» EXERCISE REQUIREMENTS:
Where does the string "item" occur in the records? Copy each line that holds it.

[THE DATA — start]

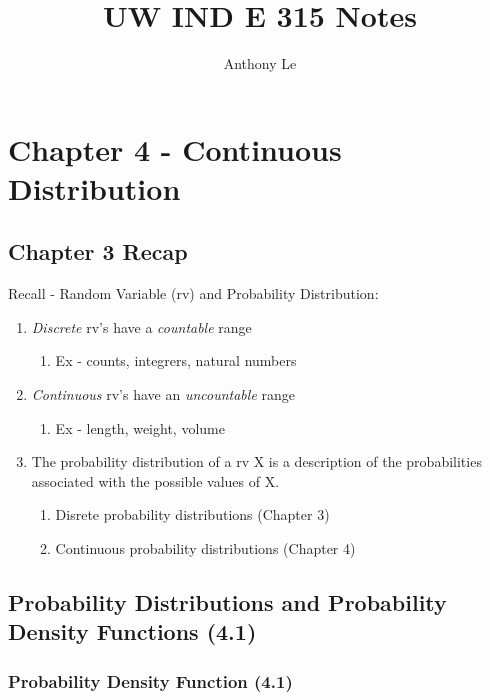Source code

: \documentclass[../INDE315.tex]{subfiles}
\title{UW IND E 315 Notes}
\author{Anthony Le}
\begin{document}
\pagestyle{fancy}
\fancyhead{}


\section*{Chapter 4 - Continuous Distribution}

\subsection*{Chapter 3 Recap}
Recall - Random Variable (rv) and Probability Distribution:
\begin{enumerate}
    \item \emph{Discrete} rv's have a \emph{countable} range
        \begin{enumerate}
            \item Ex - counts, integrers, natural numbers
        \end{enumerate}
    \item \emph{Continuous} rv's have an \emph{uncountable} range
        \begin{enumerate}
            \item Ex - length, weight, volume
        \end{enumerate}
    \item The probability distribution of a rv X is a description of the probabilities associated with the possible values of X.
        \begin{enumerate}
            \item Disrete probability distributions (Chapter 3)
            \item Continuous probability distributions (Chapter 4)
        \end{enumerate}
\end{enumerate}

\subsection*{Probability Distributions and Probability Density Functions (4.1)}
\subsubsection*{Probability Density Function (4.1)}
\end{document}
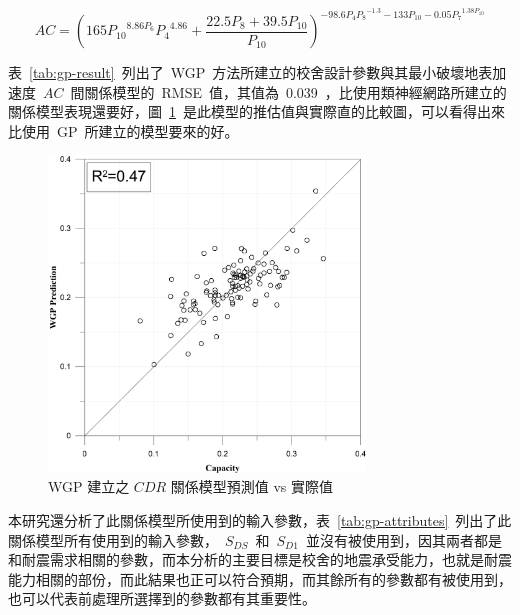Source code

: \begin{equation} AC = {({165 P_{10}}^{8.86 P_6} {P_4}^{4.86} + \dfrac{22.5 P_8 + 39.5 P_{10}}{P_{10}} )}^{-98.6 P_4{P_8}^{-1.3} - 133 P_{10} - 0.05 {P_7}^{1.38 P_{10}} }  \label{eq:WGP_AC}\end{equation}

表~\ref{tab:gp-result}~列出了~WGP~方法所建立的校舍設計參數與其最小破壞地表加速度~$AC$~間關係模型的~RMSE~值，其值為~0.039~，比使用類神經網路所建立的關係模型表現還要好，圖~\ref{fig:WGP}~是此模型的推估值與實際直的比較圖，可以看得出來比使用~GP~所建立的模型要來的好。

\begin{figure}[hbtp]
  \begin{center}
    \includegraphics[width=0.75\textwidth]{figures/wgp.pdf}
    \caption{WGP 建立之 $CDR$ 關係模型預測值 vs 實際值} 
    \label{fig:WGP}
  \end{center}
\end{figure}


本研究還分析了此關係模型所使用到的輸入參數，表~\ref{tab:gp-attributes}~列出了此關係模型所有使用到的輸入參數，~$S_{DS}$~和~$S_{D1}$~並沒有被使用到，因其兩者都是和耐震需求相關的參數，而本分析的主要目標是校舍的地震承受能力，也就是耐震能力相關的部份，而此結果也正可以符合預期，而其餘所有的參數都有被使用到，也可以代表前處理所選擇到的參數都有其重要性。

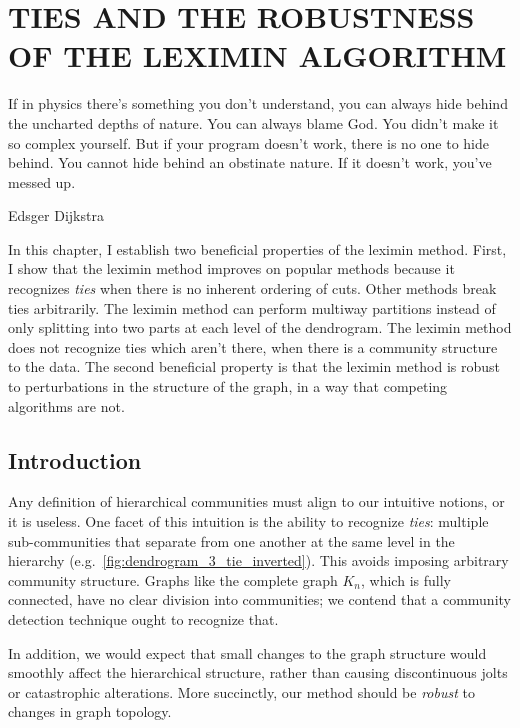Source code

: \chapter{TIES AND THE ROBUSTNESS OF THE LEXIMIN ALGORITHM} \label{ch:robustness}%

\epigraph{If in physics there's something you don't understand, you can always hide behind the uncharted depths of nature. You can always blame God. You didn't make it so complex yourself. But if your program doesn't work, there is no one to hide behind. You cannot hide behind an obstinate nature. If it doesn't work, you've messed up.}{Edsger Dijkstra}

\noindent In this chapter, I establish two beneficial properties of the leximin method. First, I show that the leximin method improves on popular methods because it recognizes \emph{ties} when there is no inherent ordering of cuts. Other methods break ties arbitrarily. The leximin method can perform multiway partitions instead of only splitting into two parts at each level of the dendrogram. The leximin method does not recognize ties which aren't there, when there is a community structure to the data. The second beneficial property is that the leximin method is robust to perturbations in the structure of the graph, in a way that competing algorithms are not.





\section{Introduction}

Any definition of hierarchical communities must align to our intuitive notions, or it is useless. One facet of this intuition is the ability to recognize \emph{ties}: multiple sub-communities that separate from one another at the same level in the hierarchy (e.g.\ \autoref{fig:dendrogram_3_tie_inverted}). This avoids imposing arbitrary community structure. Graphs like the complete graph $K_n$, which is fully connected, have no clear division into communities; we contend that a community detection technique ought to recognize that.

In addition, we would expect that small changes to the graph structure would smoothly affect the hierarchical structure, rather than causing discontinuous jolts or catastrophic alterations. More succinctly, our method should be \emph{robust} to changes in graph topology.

[THE DATA — finish]
[THE DATA — start]

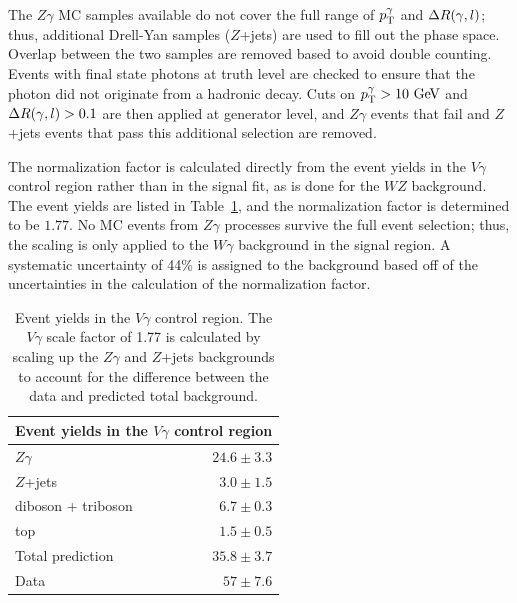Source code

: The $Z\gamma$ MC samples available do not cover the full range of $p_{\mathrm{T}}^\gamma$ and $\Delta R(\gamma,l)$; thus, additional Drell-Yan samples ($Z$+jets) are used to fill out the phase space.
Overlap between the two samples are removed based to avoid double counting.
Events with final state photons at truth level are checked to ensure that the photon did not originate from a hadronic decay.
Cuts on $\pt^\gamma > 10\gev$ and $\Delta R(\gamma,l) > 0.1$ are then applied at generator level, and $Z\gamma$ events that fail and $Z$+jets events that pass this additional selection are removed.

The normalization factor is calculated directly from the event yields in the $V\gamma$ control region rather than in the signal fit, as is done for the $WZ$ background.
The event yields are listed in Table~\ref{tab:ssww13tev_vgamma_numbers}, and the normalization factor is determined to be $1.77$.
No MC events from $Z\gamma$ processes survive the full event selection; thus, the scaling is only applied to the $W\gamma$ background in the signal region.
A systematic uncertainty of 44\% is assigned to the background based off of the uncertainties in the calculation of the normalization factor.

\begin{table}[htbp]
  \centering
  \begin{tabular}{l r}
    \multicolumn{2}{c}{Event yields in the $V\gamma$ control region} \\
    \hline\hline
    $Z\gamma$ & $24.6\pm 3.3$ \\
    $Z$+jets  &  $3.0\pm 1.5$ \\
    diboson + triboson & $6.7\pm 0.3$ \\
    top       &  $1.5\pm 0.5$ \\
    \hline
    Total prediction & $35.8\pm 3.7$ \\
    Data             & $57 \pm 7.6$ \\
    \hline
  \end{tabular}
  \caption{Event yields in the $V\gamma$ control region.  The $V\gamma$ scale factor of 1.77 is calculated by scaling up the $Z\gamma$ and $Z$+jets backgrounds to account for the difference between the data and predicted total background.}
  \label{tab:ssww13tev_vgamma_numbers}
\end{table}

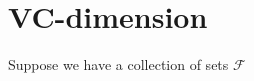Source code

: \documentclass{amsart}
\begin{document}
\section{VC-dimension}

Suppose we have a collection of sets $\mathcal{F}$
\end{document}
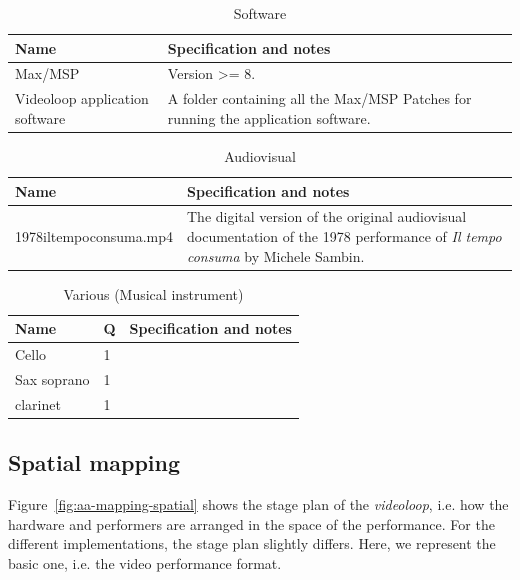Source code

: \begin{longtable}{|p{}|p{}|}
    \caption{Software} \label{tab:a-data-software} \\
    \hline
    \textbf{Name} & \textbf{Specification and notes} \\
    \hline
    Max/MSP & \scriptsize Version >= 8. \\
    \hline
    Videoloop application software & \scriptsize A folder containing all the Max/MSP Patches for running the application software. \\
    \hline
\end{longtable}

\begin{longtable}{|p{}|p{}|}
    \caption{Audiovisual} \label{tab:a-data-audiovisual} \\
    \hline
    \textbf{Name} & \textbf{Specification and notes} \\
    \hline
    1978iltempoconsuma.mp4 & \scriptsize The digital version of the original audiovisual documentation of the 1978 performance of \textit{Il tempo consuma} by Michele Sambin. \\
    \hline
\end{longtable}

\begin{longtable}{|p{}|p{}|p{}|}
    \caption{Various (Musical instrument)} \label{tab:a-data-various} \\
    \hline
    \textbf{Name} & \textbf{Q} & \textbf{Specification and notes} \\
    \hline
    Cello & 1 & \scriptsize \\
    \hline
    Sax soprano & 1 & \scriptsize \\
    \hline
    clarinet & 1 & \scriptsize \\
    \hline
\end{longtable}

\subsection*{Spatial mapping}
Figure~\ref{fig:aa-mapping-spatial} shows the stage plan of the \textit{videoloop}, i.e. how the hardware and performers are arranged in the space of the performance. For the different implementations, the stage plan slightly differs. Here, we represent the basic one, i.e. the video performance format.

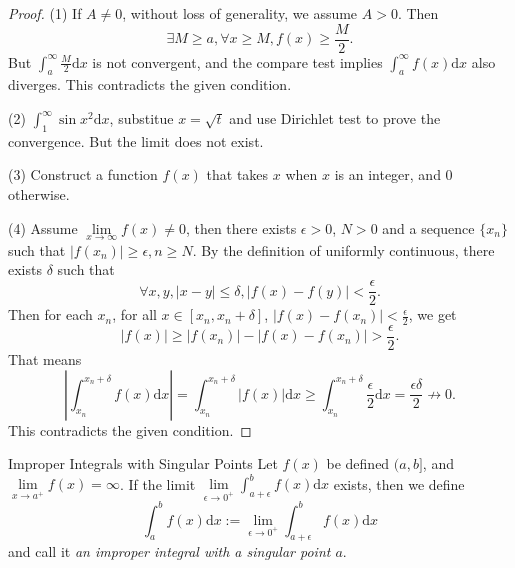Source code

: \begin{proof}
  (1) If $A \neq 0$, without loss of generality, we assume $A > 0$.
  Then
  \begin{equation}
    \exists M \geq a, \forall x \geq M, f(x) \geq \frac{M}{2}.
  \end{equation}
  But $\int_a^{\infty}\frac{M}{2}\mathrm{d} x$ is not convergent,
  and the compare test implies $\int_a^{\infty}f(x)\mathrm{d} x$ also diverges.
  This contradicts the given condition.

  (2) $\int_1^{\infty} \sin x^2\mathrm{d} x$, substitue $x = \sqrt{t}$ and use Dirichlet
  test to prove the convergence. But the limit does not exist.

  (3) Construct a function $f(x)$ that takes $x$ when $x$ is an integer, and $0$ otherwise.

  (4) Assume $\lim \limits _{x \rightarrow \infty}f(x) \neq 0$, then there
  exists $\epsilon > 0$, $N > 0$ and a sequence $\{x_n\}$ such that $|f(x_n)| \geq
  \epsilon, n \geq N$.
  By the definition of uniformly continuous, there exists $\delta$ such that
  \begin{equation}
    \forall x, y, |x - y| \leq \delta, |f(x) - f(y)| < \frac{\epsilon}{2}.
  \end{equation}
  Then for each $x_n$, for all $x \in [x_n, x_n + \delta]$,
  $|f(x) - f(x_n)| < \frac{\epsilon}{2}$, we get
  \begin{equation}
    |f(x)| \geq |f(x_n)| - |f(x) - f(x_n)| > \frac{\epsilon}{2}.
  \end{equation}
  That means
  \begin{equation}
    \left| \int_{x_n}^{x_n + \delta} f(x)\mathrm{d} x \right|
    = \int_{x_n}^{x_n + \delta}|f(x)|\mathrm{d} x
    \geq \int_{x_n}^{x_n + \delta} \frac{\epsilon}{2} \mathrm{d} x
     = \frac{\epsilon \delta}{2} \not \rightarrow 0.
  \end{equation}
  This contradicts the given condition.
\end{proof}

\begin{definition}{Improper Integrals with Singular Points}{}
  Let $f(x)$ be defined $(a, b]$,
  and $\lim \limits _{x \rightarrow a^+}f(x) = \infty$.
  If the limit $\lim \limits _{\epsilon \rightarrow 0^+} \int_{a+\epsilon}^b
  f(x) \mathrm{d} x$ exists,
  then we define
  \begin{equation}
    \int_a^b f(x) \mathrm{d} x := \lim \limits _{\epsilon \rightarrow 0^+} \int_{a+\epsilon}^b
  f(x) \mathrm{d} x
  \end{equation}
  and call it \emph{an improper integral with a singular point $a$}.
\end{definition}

[THE DATA — finish]

» RESPONSE AREA:
    \item \emph{Discrete} rv's have a \emph{countable} range
            \item Ex - counts, integrers, natural numbers
    \item \emph{Continuous} rv's have an \emph{uncountable} range
            \item Ex - length, weight, volume
    \item The probability distribution of a rv X is a description of the probabilities associated with the possible values of X.
            \item Disrete probability distributions (Chapter 3)
            \item Continuous probability distributions (Chapter 4)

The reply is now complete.